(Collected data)
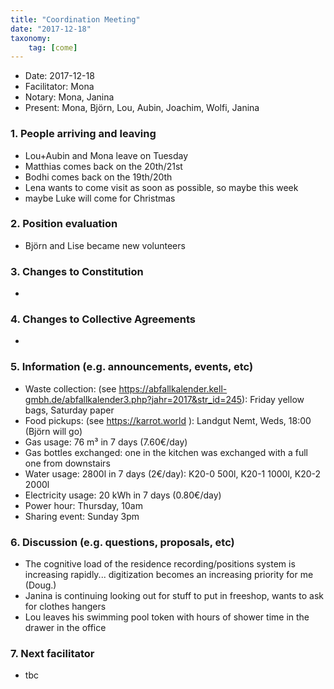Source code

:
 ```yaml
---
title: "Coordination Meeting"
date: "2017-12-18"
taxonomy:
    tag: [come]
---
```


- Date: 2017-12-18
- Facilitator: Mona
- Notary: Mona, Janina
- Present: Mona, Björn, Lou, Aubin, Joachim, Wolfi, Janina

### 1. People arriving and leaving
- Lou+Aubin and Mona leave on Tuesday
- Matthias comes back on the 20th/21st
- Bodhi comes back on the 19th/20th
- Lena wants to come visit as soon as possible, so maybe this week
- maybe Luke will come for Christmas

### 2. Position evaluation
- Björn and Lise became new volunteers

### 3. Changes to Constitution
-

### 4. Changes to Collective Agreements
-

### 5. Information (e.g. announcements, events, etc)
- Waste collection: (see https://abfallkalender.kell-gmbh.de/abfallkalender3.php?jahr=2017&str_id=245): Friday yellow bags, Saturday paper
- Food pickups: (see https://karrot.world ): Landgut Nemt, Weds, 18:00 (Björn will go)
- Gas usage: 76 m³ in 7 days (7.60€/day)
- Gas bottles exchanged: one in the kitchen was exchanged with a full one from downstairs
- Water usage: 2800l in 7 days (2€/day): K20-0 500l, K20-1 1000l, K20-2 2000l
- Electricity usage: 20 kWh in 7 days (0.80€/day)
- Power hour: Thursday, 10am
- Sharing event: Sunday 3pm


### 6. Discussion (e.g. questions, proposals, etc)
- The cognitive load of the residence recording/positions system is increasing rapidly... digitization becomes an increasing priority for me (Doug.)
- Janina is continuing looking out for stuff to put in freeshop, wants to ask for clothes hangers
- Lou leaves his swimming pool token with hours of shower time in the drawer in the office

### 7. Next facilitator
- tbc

- PROBLEM TO WORK ON:
The word to look for is "wants"; copy out every line of the entries that holds it.

- RESPONSE:
- Lena wants to come visit as soon as possible, so maybe this week
- Janina is continuing looking out for stuff to put in freeshop, wants to ask for clothes hangers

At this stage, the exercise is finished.